Lines with the string "they" must each be copied from the listing.

-------

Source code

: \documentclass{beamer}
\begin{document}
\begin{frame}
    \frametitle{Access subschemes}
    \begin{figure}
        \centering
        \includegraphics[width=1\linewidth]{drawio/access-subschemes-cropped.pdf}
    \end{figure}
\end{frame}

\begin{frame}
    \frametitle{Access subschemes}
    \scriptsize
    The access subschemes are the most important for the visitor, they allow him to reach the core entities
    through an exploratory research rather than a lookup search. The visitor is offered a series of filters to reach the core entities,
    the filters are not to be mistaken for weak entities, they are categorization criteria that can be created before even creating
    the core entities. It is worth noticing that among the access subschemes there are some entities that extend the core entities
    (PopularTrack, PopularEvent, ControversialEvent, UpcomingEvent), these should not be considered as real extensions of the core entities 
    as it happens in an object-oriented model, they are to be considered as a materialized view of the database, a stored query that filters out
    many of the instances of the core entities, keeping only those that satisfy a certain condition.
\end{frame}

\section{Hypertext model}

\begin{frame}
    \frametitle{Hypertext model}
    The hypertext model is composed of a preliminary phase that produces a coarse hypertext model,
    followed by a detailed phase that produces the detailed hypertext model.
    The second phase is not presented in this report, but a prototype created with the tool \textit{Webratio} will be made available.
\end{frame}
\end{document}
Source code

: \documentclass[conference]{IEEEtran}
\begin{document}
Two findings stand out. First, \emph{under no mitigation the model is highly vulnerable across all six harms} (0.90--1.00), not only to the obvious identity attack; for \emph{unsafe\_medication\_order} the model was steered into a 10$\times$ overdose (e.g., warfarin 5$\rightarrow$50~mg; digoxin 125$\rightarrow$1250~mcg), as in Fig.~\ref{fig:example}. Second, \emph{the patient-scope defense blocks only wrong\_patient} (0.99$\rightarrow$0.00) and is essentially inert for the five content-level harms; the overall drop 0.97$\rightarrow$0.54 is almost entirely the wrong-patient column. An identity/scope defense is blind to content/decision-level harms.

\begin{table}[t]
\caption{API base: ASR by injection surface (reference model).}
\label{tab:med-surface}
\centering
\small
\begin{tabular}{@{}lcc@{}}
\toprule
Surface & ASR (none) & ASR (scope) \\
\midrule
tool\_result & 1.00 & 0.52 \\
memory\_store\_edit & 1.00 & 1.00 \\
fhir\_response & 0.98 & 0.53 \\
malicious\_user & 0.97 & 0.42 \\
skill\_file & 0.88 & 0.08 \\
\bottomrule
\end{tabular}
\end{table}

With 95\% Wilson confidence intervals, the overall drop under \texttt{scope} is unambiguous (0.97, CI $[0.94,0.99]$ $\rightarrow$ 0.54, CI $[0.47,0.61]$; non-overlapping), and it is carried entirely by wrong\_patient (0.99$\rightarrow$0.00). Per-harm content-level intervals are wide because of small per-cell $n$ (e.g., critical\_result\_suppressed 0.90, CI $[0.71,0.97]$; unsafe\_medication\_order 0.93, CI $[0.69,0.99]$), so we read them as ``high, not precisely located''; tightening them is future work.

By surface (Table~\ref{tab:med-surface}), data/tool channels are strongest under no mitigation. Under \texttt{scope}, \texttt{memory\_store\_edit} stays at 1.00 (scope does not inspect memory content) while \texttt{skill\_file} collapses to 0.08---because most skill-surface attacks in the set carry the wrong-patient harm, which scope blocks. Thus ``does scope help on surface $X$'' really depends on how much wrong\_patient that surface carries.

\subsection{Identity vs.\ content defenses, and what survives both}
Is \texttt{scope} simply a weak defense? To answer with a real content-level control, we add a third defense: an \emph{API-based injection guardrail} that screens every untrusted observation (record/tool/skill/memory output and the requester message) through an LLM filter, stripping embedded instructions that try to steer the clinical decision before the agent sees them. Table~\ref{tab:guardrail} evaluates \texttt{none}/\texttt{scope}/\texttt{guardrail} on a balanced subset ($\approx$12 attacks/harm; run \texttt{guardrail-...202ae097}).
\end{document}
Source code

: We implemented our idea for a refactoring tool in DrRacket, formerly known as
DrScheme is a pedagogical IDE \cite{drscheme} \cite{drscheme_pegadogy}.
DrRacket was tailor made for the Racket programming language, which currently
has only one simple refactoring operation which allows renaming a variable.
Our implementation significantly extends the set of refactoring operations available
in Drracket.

-------

Result of the exercise -
    The access subschemes are the most important for the visitor, they allow him to reach the core entities
    the filters are not to be mistaken for weak entities, they are categorization criteria that can be created before even creating
    as it happens in an object-oriented model, they are to be considered as a materialized view of the database, a stored query that filters out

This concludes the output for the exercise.